Many investigations are likely to present data privacy issues. For example, an employee’s personnel and disciplinary records are often collected from company databases for review. Corporate investigations also may seek the collection and use of data from employee-owned devices. This complicates matters from a data privacy compliance perspective, as the data that resides on such devices typically comprises both business- or work-related data, and the personal data of the employee (such as personal messages, emails, photographs, and even the employee’s credit card details). The resolution of such issues also takes on greater urgency in an investigation, where there are concerns that implicated individuals may destroy or hide electronic evidence.
The fragmented and varied regulatory Asia-Pacific landscape
The imperative to understand, navigate and comply with the relevant legal boundaries for the collection, use and disclosure of personal data is compounded by the fragmented regulatory landscape for data protection and privacy in the Asia-Pacific region. Unlike the European Union, data protection and privacy laws vary considerably among countries in the Asia-Pacific region. Presently, countries such as Cambodia, Bangladesh, and Myanmar appear to lack formal data protection and privacy laws. At the other end of the spectrum, Japan and South Korea have developed robust data protection and privacy regimes that are akin to the European Union’s General Data Protection Regulation (GDPR). Further, data protection and privacy laws in the region continue to evolve. For example, India and Indonesia are in the process of enacting dedicated data protection and privacy legislation. Likewise, Singapore and South Korea are currently considering significant amendments to their data protection and privacy laws.
Breaches can carry serious consequences
Breaches of data protection and privacy laws in a number of Asia-Pacific jurisdictions can expose companies to fines and civil actions. In 2019, two Singapore health care companies were issued with significant monetary penalties for a data breach relating to patient data.
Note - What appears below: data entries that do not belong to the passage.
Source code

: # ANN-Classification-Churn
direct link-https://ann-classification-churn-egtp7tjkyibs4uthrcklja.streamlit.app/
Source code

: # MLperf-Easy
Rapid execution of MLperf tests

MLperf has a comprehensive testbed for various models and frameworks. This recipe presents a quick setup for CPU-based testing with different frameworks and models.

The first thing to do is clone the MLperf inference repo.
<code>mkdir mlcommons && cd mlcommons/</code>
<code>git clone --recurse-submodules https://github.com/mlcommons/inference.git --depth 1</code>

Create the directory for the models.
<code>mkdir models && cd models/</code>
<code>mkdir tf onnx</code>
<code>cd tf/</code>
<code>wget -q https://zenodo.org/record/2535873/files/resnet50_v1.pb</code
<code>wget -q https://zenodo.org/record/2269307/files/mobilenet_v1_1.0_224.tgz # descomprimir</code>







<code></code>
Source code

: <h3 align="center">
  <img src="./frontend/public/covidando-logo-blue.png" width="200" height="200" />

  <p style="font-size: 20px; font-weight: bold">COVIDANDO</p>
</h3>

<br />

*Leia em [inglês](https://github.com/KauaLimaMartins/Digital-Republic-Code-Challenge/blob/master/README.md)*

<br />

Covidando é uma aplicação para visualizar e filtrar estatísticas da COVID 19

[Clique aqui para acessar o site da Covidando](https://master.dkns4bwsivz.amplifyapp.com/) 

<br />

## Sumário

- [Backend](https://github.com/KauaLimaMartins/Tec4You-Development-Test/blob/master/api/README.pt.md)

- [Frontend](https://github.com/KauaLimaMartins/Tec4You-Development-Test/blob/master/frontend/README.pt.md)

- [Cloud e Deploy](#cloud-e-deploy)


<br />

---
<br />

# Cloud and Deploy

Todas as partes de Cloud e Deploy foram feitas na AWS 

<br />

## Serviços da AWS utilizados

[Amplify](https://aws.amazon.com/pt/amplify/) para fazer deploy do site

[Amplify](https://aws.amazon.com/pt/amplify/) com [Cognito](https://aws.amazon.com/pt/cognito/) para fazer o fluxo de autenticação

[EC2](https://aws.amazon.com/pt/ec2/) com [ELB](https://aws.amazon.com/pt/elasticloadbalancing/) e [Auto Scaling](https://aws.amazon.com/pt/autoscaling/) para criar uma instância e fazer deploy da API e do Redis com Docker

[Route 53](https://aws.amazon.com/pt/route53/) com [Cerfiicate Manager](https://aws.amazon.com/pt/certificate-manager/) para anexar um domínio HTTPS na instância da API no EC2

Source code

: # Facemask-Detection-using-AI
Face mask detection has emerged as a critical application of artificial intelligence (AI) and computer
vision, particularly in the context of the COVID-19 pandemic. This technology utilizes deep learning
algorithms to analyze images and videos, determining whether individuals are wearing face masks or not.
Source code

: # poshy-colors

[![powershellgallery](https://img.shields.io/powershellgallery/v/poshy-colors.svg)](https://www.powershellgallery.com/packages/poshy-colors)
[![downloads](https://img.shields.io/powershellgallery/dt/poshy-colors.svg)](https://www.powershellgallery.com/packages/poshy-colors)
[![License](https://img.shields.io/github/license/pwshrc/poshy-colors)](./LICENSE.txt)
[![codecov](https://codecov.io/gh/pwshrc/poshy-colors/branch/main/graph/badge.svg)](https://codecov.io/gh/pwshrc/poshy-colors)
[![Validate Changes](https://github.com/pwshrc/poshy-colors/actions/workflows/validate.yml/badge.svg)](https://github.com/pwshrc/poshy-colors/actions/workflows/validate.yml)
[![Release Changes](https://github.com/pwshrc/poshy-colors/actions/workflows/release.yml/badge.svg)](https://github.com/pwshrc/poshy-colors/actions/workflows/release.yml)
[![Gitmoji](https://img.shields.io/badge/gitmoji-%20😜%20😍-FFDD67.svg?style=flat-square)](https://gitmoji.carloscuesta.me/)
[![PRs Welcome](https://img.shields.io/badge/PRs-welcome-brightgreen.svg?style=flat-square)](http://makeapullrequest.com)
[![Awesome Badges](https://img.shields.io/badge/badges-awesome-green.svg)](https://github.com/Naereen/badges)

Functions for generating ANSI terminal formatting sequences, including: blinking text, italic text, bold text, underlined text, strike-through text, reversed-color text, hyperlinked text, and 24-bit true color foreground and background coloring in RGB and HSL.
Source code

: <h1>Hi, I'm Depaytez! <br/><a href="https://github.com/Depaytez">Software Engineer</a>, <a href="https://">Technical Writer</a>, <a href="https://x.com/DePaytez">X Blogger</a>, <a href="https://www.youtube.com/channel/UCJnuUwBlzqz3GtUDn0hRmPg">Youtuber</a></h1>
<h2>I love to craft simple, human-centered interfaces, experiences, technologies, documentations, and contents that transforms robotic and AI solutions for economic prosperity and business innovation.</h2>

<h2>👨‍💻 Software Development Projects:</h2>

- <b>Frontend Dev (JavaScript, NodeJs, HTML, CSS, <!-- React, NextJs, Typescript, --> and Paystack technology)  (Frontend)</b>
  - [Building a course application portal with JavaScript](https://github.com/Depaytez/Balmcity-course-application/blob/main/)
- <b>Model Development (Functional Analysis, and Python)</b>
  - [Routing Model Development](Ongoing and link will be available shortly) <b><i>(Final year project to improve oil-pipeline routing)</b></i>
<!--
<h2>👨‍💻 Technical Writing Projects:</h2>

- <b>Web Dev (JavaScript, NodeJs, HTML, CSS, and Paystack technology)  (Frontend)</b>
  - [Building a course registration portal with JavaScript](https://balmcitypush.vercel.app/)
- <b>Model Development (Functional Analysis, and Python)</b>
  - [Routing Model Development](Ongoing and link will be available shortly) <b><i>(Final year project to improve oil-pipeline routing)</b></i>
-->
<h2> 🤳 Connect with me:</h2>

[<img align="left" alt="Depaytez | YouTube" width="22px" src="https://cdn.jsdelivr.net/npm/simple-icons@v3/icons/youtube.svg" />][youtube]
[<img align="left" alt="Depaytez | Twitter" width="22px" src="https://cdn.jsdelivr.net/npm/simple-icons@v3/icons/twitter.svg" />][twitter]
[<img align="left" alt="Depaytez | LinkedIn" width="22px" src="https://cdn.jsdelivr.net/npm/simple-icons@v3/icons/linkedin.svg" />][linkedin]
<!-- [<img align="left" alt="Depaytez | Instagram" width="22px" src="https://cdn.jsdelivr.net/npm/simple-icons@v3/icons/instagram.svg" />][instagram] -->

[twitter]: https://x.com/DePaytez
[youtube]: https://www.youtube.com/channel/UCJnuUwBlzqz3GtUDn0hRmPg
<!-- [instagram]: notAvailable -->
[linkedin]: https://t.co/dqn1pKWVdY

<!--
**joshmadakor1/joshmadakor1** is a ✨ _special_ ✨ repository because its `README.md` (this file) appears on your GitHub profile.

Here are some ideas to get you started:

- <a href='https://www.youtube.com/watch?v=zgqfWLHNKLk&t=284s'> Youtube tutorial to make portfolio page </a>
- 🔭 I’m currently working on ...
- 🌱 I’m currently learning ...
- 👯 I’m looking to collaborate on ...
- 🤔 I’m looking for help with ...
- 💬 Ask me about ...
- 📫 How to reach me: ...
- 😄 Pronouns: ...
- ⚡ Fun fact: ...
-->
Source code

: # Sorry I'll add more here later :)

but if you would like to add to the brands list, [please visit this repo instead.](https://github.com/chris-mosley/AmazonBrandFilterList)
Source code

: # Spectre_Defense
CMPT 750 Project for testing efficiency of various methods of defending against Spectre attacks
Breaches of data protection and privacy laws in certain circumstances may even result in personal criminal liability for the company’s corporate officers, in countries such as China, South Korea, Thailand, Malaysia, and Singapore. In 2020, a South Korean travel company was not only fined for a data breach, but its privacy officer was held personally liable for the breach and also fined. Accordingly, incorporating the management of data privacy issues in the overall planning and strategy for investigations can help to minimize financial, legal and reputational risks.
Key considerations
Below are some key considerations for managing data privacy risks when conducting corporate investigations in the Asia-Pacific region.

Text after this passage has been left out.